◆ Exercise prompt: Could the listing below be reproduced exactly, minus its pictures?
*** Block opens ***
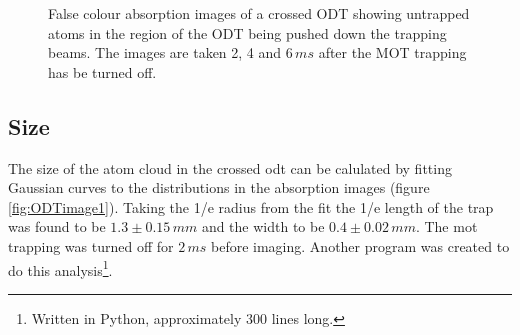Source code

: \begin{figure}[h]
\begin{subfigure}[b]{0.3\textwidth}
    \end{subfigure}\begin{subfigure}[b]{0.3\textwidth}
    \end{subfigure}
\caption{False colour absorption images of a crossed ODT showing untrapped atoms in the region of the ODT being pushed down the trapping beams. The images are taken 2, 4 and $6\,\unit{ms}$ after the MOT trapping has be turned off.}
\label{fig:crossed_effect}
\end{figure}

\subsection{Size}
The size of the atom cloud in the crossed \gls{odt} can be calulated by fitting Gaussian curves to the distributions in the absorption images (figure \ref{fig:ODTimage1}). Taking the 1/e radius from the fit the 1/e length of the trap was found to be $1.3\pm0.15\,\unit{mm}$ and the width to be $0.4\pm0.02\,\unit{mm}$. The \gls{mot} trapping was turned off for $2\,\unit{ms}$ before imaging. Another program was created to do this analysis\footnote{Written in Python, approximately 300 lines long.}.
*** Block closes ***
◆ Result for this task:
Source code

: \begin{figure}[h]
\begin{subfigure}[b]{0.3\textwidth}
    \end{subfigure}\begin{subfigure}[b]{0.3\textwidth}
    \end{subfigure}
\caption{False colour absorption images of a crossed ODT showing untrapped atoms in the region of the ODT being pushed down the trapping beams. The images are taken 2, 4 and $6\,\unit{ms}$ after the MOT trapping has be turned off.}
\label{fig:crossed_effect}
\end{figure}

\subsection{Size}
The size of the atom cloud in the crossed \gls{odt} can be calulated by fitting Gaussian curves to the distributions in the absorption images (figure \ref{fig:ODTimage1}). Taking the 1/e radius from the fit the 1/e length of the trap was found to be $1.3\pm0.15\,\unit{mm}$ and the width to be $0.4\pm0.02\,\unit{mm}$. The \gls{mot} trapping was turned off for $2\,\unit{ms}$ before imaging. Another program was created to do this analysis\footnote{Written in Python, approximately 300 lines long.}.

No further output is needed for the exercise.